▶ **PROBLEM DESCRIPTION**
Count the lines below that carry the word "myDynamicMaterial". Answer with that number alone.

▶ **MATERIAL SUPPLIED**

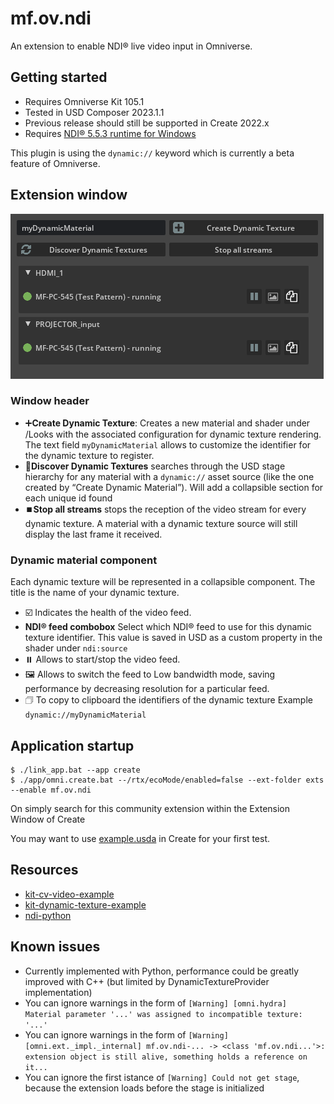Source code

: # mf.ov.ndi

An extension to enable NDI® live video input in Omniverse.

## Getting started

- Requires Omniverse Kit  105.1
- Tested in USD Composer 2023.1.1
- Previous release should still be supported in Create 2022.x
- Requires [NDI® 5.5.3 runtime for Windows](https://go.ndi.tv/tools-for-windows)

This plugin is using the `dynamic://` keyword which is currently a beta feature of Omniverse.

## Extension window
![preview](./exts/mf.ov.ndi/data/ui.png)

### Window header
- ➕**Create Dynamic Texture**: Creates a new material and shader under /Looks with the associated configuration for dynamic texture rendering. The text field `myDynamicMaterial` allows to customize the identifier for the dynamic texture to register.
- 🔄**Discover Dynamic Textures** searches through the USD stage hierarchy for any material with a `dynamic://` asset source (like the one created by “Create Dynamic Material”). Will add a collapsible section for each unique id found
- ⏹️**Stop all streams** stops the reception of the video stream for every dynamic texture. A material with a dynamic texture source will still display the last frame it received.

### Dynamic material component

Each dynamic texture will be represented in a collapsible component.
The title is the name of your dynamic texture.

- ☑️ Indicates the health of the video feed.
- **NDI® feed combobox** Select which NDI® feed to use for this dynamic texture identifier. This value is saved in USD as a custom property in the shader under `ndi:source`
- ⏸️ Allows to start/stop the video feed.
- 🖼️ Allows to switch the feed to Low bandwidth mode, saving performance by decreasing resolution for a particular feed.
- 🗇 To copy to clipboard the identifiers of the dynamic texture Example `dynamic://myDynamicMaterial`

## Application startup

```
$ ./link_app.bat --app create
$ ./app/omni.create.bat --/rtx/ecoMode/enabled=false --ext-folder exts --enable mf.ov.ndi
```

On simply search for this community extension within the Extension Window of Create

You may want to use [example.usda](./example.usda) in Create for your first test.

## Resources
- [kit-cv-video-example](https://github.com/jshrake-nvidia/kit-cv-video-example)
- [kit-dynamic-texture-example](https://github.com/jshrake-nvidia/kit-dynamic-texture-example)
- [ndi-python](https://github.com/buresu/ndi-python)

## Known issues
- Currently implemented with Python, performance could be greatly improved with C++ (but limited by DynamicTextureProvider implementation)
- You can ignore warnings in the form of `[Warning] [omni.hydra] Material parameter '...' was assigned to incompatible texture: '...'`
- You can ignore warnings in the form of `[Warning] [omni.ext._impl._internal] mf.ov.ndi-... -> <class 'mf.ov.ndi...'>: extension object is still alive, something holds a reference on it...`
- You can ignore the first istance of `[Warning] Could not get stage`, because the extension loads before the stage is initialized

▶ **OUTPUT OF THE TASK**
2